> Task prompt:
Every record should be copied exactly, and the images omitted.

> Data for analysis:

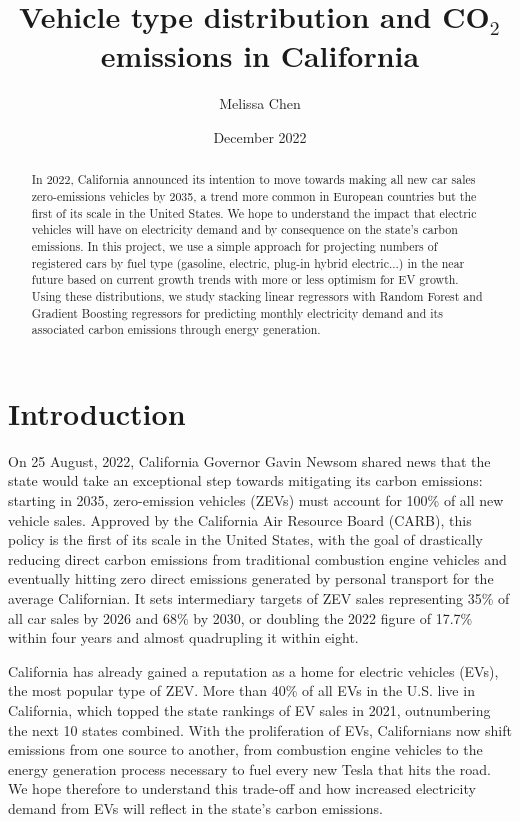 \documentclass{article}
\begin{document}
\title{Vehicle type distribution and CO\(_2\) emissions in California}
\author{Melissa Chen}
\date{December 2022}

\maketitle

\begin{abstract}
In 2022, California announced its intention to move towards making all new car sales zero-emissions vehicles by 2035, a trend more common in European countries but the first of its scale in the United States. We hope to understand the impact that electric vehicles will have on electricity demand and by consequence on the state's carbon emissions. In this project, we use a simple approach for projecting numbers of registered cars by fuel type (gasoline, electric, plug-in hybrid electric...) in the near future based on current growth trends with more or less optimism for EV growth. Using these distributions, we study stacking linear regressors with Random Forest and Gradient Boosting regressors for predicting monthly electricity demand and its associated carbon emissions through energy generation.
\end{abstract}

\section{Introduction}
On 25 August, 2022, California Governor Gavin Newsom shared news that the state would take an exceptional step towards mitigating its carbon emissions: starting in 2035, zero-emission vehicles (ZEVs) must account for 100\% of all new vehicle sales. Approved by the California Air Resource Board (CARB), this policy is the first of its scale in the United States, with the goal of drastically reducing direct carbon emissions from traditional combustion engine vehicles and eventually hitting zero direct emissions generated by personal transport for the average Californian. It sets intermediary targets of ZEV sales representing 35\% of all car sales by 2026 and 68\% by 2030, or doubling the 2022 figure of 17.7\% within four years and almost quadrupling it within eight. \citep{zevpolicy, currentzevsales}

California has already gained a reputation as a home for electric vehicles (EVs), the most popular type of ZEV. More than 40\% of all EVs in the U.S. live in California, which topped the state rankings of EV sales in 2021, outnumbering the next 10 states combined. \citep{nationalzevmarket} With the proliferation of EVs, Californians now shift emissions from one source to another, from combustion engine vehicles to the energy generation process necessary to fuel every new Tesla that hits the road. We hope therefore to understand this trade-off and how increased electricity demand from EVs will reflect in the state's carbon emissions.
\end{document}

> Your response:
 \documentclass{article}
\begin{document}
\title{Vehicle type distribution and CO\(_2\) emissions in California}
\author{Melissa Chen}
\date{December 2022}

\maketitle

\begin{abstract}
In 2022, California announced its intention to move towards making all new car sales zero-emissions vehicles by 2035, a trend more common in European countries but the first of its scale in the United States. We hope to understand the impact that electric vehicles will have on electricity demand and by consequence on the state's carbon emissions. In this project, we use a simple approach for projecting numbers of registered cars by fuel type (gasoline, electric, plug-in hybrid electric...) in the near future based on current growth trends with more or less optimism for EV growth. Using these distributions, we study stacking linear regressors with Random Forest and Gradient Boosting regressors for predicting monthly electricity demand and its associated carbon emissions through energy generation.
\end{abstract}

\section{Introduction}
On 25 August, 2022, California Governor Gavin Newsom shared news that the state would take an exceptional step towards mitigating its carbon emissions: starting in 2035, zero-emission vehicles (ZEVs) must account for 100\% of all new vehicle sales. Approved by the California Air Resource Board (CARB), this policy is the first of its scale in the United States, with the goal of drastically reducing direct carbon emissions from traditional combustion engine vehicles and eventually hitting zero direct emissions generated by personal transport for the average Californian. It sets intermediary targets of ZEV sales representing 35\% of all car sales by 2026 and 68\% by 2030, or doubling the 2022 figure of 17.7\% within four years and almost quadrupling it within eight. \citep{zevpolicy, currentzevsales}

California has already gained a reputation as a home for electric vehicles (EVs), the most popular type of ZEV. More than 40\% of all EVs in the U.S. live in California, which topped the state rankings of EV sales in 2021, outnumbering the next 10 states combined. \citep{nationalzevmarket} With the proliferation of EVs, Californians now shift emissions from one source to another, from combustion engine vehicles to the energy generation process necessary to fuel every new Tesla that hits the road. We hope therefore to understand this trade-off and how increased electricity demand from EVs will reflect in the state's carbon emissions.
\end{document}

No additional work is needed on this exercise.